> **What you will do**:
Given the material below, output exactly the lines from the line with "IETF 119 Meeting session" to the line with "call in progress.", both ends included, and no other lines.

> **The data**:
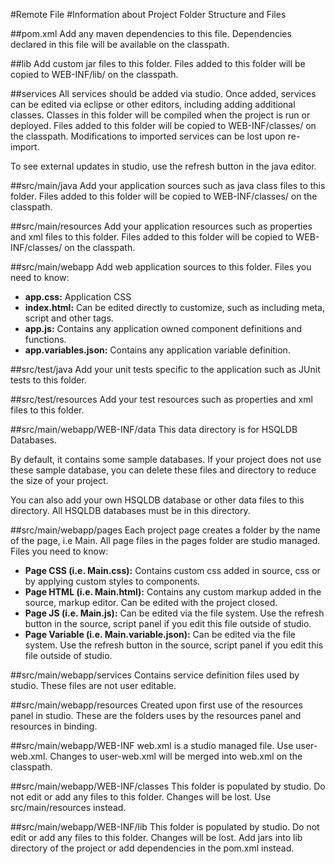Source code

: #Remote File
#Information about Project Folder Structure and Files

##pom.xml
  Add any maven dependencies to this file. Dependencies declared in this file will be available on the classpath.

##lib
  Add custom jar files to this folder. Files added to this folder will be copied to WEB-INF/lib/ on the classpath.

##services
  All services should be added via studio. Once added, services can be edited via eclipse or other editors, including adding additional classes. 
  Classes in this folder will be compiled when the project is run or deployed.
  Files added to this folder will be copied to WEB-INF/classes/ on the classpath.
  Modifications to imported services can be lost upon re-import.

  To see external updates in studio, use the refresh button in the java editor.
 
##src/main/java
  Add your application sources such as java class files to this folder. 
  Files added to this folder will be copied to WEB-INF/classes/ on the classpath.
  
##src/main/resources
  Add your application resources such as properties and xml files to this folder. 
  Files added to this folder will be copied to WEB-INF/classes/ on the classpath.

##src/main/webapp
  Add web application sources to this folder.
  Files you need to know:
  - **app.css:** Application CSS
  - **index.html:** Can be edited directly to customize, such as including meta, script and other tags.
  - **app.js:** Contains any application owned component definitions and functions.
  - **app.variables.json:** Contains any application variable definition.

##src/test/java
  Add your unit tests specific to the application such as JUnit tests to this folder.

##src/test/resources
  Add your test resources such as properties and xml files to this folder.

##src/main/webapp/WEB-INF/data
  This data directory is for HSQLDB Databases.
  
  By default, it contains some sample databases.
  If your project does not use these sample database, you can delete these files and directory to reduce the size of your project.

  You can also add your own HSQLDB database or other data files to this directory. All HSQLDB databases must be in this directory.

##src/main/webapp/pages
  Each project page creates a folder by the name of the page, i.e Main. 
  All page files in the pages folder are studio managed. 
  Files you need to know:
  - **Page CSS (i.e. Main.css):** Contains custom css added in source, css or by applying custom styles to components.
  - **Page HTML (i.e. Main.html):** Contains any custom markup added in the source, markup editor. Can be edited with the project closed.
  - **Page JS (i.e. Main.js):** Can be edited via the file system. Use the refresh button in the source, script panel if you edit this file outside of studio.
  - **Page Variable (i.e. Main.variable.json):** Can be edited via the file system. Use the refresh button in the source, script panel if you edit this file outside of studio.

##src/main/webapp/services
  Contains service definition files used by studio. These files are not user editable. 

##src/main/webapp/resources
  Created upon first use of the resources panel in studio. These are the folders uses by the resources panel and resources in binding. 

##src/main/webapp/WEB-INF
  web.xml is a studio managed file. Use user-web.xml. Changes to user-web.xml will be merged into web.xml on the classpath.

##src/main/webapp/WEB-INF/classes
  This folder is populated by studio. Do not edit or add any files to this folder. Changes will be lost. Use src/main/resources instead.

##src/main/webapp/WEB-INF/lib
  This folder is populated by studio. Do not edit or add any files to this folder. Changes will be lost. Add jars into lib directory of the project or add dependencies in the pom.xml instead.
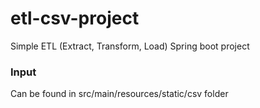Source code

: # etl-csv-project

Simple ETL (Extract, Transform, Load) Spring boot project

### Input
Can be found in src/main/resources/static/csv folder

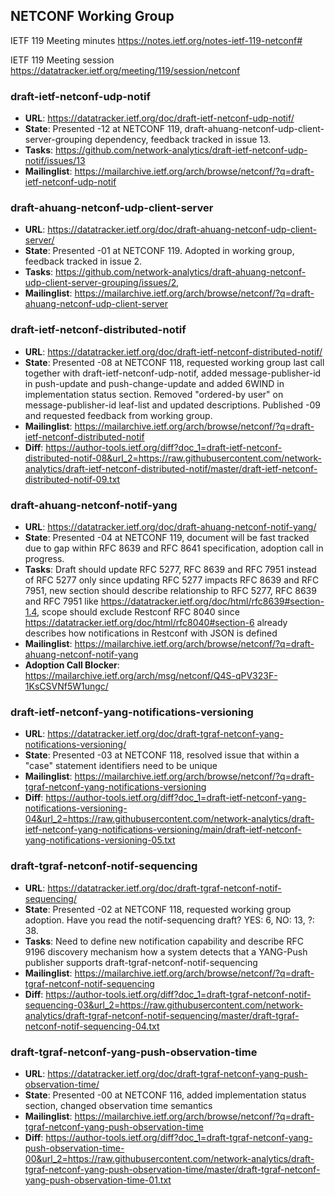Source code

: ## NETCONF Working Group

IETF 119 Meeting minutes
https://notes.ietf.org/notes-ietf-119-netconf#

IETF 119 Meeting session
https://datatracker.ietf.org/meeting/119/session/netconf

### draft-ietf-netconf-udp-notif
* **URL**: https://datatracker.ietf.org/doc/draft-ietf-netconf-udp-notif/
* **State**: Presented -12 at NETCONF 119, draft-ahuang-netconf-udp-client-server-grouping dependency, feedback tracked in issue 13.
* **Tasks**: https://github.com/network-analytics/draft-ietf-netconf-udp-notif/issues/13
* **Mailinglist**: https://mailarchive.ietf.org/arch/browse/netconf/?q=draft-ietf-netconf-udp-notif

### draft-ahuang-netconf-udp-client-server
* **URL**: https://datatracker.ietf.org/doc/draft-ahuang-netconf-udp-client-server/
* **State**: Presented -01 at NETCONF 119. Adopted in working group, feedback tracked in issue 2.
* **Tasks**: https://github.com/network-analytics/draft-ahuang-netconf-udp-client-server-grouping/issues/2, 
* **Mailinglist**: https://mailarchive.ietf.org/arch/browse/netconf/?q=draft-ahuang-netconf-udp-client-server

### draft-ietf-netconf-distributed-notif
* **URL**: https://datatracker.ietf.org/doc/draft-ietf-netconf-distributed-notif/
* **State**: Presented -08 at NETCONF 118, requested working group last call together with draft-ietf-netconf-udp-notif, added message-publisher-id in push-update and push-change-update and added 6WIND in implementation status section. Removed "ordered-by user" on message-publisher-id leaf-list and updated descriptions. Published -09 and requested feedback from working group.
* **Mailinglist**: https://mailarchive.ietf.org/arch/browse/netconf/?q=draft-ietf-netconf-distributed-notif
* **Diff**: https://author-tools.ietf.org/diff?doc_1=draft-ietf-netconf-distributed-notif-08&url_2=https://raw.githubusercontent.com/network-analytics/draft-ietf-netconf-distributed-notif/master/draft-ietf-netconf-distributed-notif-09.txt

### draft-ahuang-netconf-notif-yang
* **URL**: https://datatracker.ietf.org/doc/draft-ahuang-netconf-notif-yang/
* **State**: Presented -04 at NETCONF 119, document will be fast tracked due to gap within RFC 8639 and RFC 8641 specification, adoption call in progress. 
* **Tasks**: Draft should update RFC 5277, RFC 8639 and RFC 7951 instead of RFC 5277 only since updating RFC 5277 impacts RFC 8639 and RFC 7951, new section should describe relationship to RFC 5277, RFC 8639 and RFC 7951 like https://datatracker.ietf.org/doc/html/rfc8639#section-1.4, scope should exclude Restconf RFC 8040 since https://datatracker.ietf.org/doc/html/rfc8040#section-6 already describes how notifications in Restconf with JSON is defined
* **Mailinglist**: https://mailarchive.ietf.org/arch/browse/netconf/?q=draft-ahuang-netconf-notif-yang
* **Adoption Call Blocker**: https://mailarchive.ietf.org/arch/msg/netconf/Q4S-qPV323F-1KsCSVNf5W1ungc/

### draft-ietf-netconf-yang-notifications-versioning
* **URL**: https://datatracker.ietf.org/doc/draft-tgraf-netconf-yang-notifications-versioning/
* **State**: Presented -03 at NETCONF 118, resolved issue that within  a "case" statement identifiers need to be unique
* **Mailinglist**: https://mailarchive.ietf.org/arch/browse/netconf/?q=draft-tgraf-netconf-yang-notifications-versioning
* **Diff**: https://author-tools.ietf.org/diff?doc_1=draft-ietf-netconf-yang-notifications-versioning-04&url_2=https://raw.githubusercontent.com/network-analytics/draft-ietf-netconf-yang-notifications-versioning/main/draft-ietf-netconf-yang-notifications-versioning-05.txt

### draft-tgraf-netconf-notif-sequencing
* **URL**: https://datatracker.ietf.org/doc/draft-tgraf-netconf-notif-sequencing/
* **State**: Presented -02 at NETCONF 118, requested working group adoption. Have you read the notif-sequencing draft? YES: 6, NO: 13, ?: 38. 
* **Tasks**: Need to define new notification capability and describe RFC 9196 discovery mechanism how a system detects that a YANG-Push publisher supports draft-tgraf-netconf-notif-sequencing
* **Mailinglist**: https://mailarchive.ietf.org/arch/browse/netconf/?q=draft-tgraf-netconf-notif-sequencing
* **Diff**: https://author-tools.ietf.org/diff?doc_1=draft-tgraf-netconf-notif-sequencing-03&url_2=https://raw.githubusercontent.com/network-analytics/draft-tgraf-netconf-notif-sequencing/master/draft-tgraf-netconf-notif-sequencing-04.txt

### draft-tgraf-netconf-yang-push-observation-time
* **URL**: https://datatracker.ietf.org/doc/draft-tgraf-netconf-yang-push-observation-time/
* **State**: Presented -00 at NETCONF 116, added implementation status section, changed observation time semantics
* **Mailinglist**: https://mailarchive.ietf.org/arch/browse/netconf/?q=draft-tgraf-netconf-yang-push-observation-time
* **Diff**: https://author-tools.ietf.org/diff?doc_1=draft-tgraf-netconf-yang-push-observation-time-00&url_2=https://raw.githubusercontent.com/network-analytics/draft-tgraf-netconf-yang-push-observation-time/master/draft-tgraf-netconf-yang-push-observation-time-01.txt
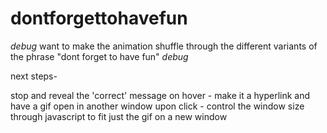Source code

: # dontforgettohavefun

*debug* want to make the animation shuffle through the different variants of the phrase "dont forget to have fun" *debug*

next steps-

stop and reveal the 'correct' message on hover - 
make it a hyperlink and have a gif open in another window upon click -
control the window size through javascript to fit just the gif on a new window
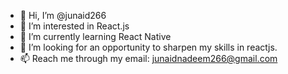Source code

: - 👋 Hi, I’m @junaid266
- 👀 I’m interested in React.js
- 🌱 I’m currently learning React Native
- 💞️ I’m looking for an opportunity to sharpen my skills in reactjs.
- 📫 Reach me through my email: junaidnadeem266@gmail.com 

<!---
junaid266/junaid266 is a ✨ special ✨ repository because its `README.md` (this file) appears on your GitHub profile.
You can click the Preview link to take a look at your changes.
--->
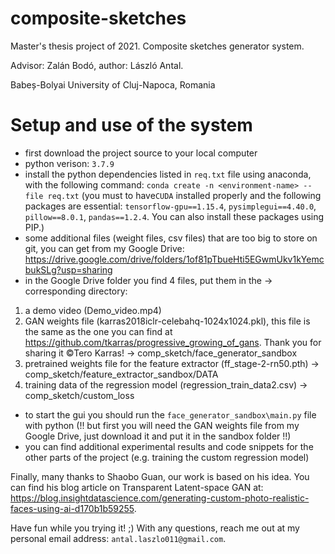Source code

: # composite-sketches
Master's thesis project of 2021. Composite sketches generator system. 

Advisor: Zalán Bodó, author: László Antal.

Babeș-Bolyai University of Cluj-Napoca, Romania


# Setup and use of the system

- first download the project source to your local computer
- python verison: `3.7.9`
- install the python dependencies listed in `req.txt` file using anaconda, with the following command: `conda create -n <environment-name> --file req.txt` (you must to have`CUDA` installed properly and the following packages are essential: `tensorflow-gpu==1.15.4`, `pysimplegui==4.40.0`, `pillow==8.0.1`, `pandas==1.2.4`. You can also install these packages using PIP.)
- some additional files (weight files, csv files) that are too big to store on git, you can get from my Google Drive: https://drive.google.com/drive/folders/1of81pTbueHti5EGwmUkv1kYemcbukSLg?usp=sharing
- in the Google Drive folder you find 4 files, put them in the -> corresponding directory:
1. a demo video (Demo_video.mp4)
2. GAN weights file (karras2018iclr-celebahq-1024x1024.pkl), this file is the same as the one you can find at https://github.com/tkarras/progressive_growing_of_gans. Thank you for sharing it ©Tero Karras!  -> comp_sketch/face_generator_sandbox
3. pretrained weights file for the feature extractor (ff_stage-2-rn50.pth) -> comp_sketch/feature_extractor_sandbox/DATA
4. training data of the regression model (regression_train_data2.csv)  -> comp_sketch/custom_loss
- to start the gui you should run the `face_generator_sandbox\main.py` file with python (!! but first you will need the GAN weights file from my Google Drive, just download it and put it in the sandbox folder !!)
- you can find additional experimental results and code snippets for the other parts of the project (e.g. training the custom regression model)




Finally, many thanks to Shaobo Guan, our work is based on his idea. You can find his blog article on Transparent Latent-space GAN at: https://blog.insightdatascience.com/generating-custom-photo-realistic-faces-using-ai-d170b1b59255.


Have fun while you trying it! ;)
With any questions, reach me out at my personal email address: `antal.laszlo011@gmail.com`.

> **Problem solution**:
IETF 119 Meeting session
https://datatracker.ietf.org/meeting/119/session/netconf

### draft-ietf-netconf-udp-notif
* **URL**: https://datatracker.ietf.org/doc/draft-ietf-netconf-udp-notif/
* **State**: Presented -12 at NETCONF 119, draft-ahuang-netconf-udp-client-server-grouping dependency, feedback tracked in issue 13.
* **Tasks**: https://github.com/network-analytics/draft-ietf-netconf-udp-notif/issues/13
* **Mailinglist**: https://mailarchive.ietf.org/arch/browse/netconf/?q=draft-ietf-netconf-udp-notif

### draft-ahuang-netconf-udp-client-server
* **URL**: https://datatracker.ietf.org/doc/draft-ahuang-netconf-udp-client-server/
* **State**: Presented -01 at NETCONF 119. Adopted in working group, feedback tracked in issue 2.
* **Tasks**: https://github.com/network-analytics/draft-ahuang-netconf-udp-client-server-grouping/issues/2, 
* **Mailinglist**: https://mailarchive.ietf.org/arch/browse/netconf/?q=draft-ahuang-netconf-udp-client-server

### draft-ietf-netconf-distributed-notif
* **URL**: https://datatracker.ietf.org/doc/draft-ietf-netconf-distributed-notif/
* **State**: Presented -08 at NETCONF 118, requested working group last call together with draft-ietf-netconf-udp-notif, added message-publisher-id in push-update and push-change-update and added 6WIND in implementation status section. Removed "ordered-by user" on message-publisher-id leaf-list and updated descriptions. Published -09 and requested feedback from working group.
* **Mailinglist**: https://mailarchive.ietf.org/arch/browse/netconf/?q=draft-ietf-netconf-distributed-notif
* **Diff**: https://author-tools.ietf.org/diff?doc_1=draft-ietf-netconf-distributed-notif-08&url_2=https://raw.githubusercontent.com/network-analytics/draft-ietf-netconf-distributed-notif/master/draft-ietf-netconf-distributed-notif-09.txt

### draft-ahuang-netconf-notif-yang
* **URL**: https://datatracker.ietf.org/doc/draft-ahuang-netconf-notif-yang/
* **State**: Presented -04 at NETCONF 119, document will be fast tracked due to gap within RFC 8639 and RFC 8641 specification, adoption call in progress. 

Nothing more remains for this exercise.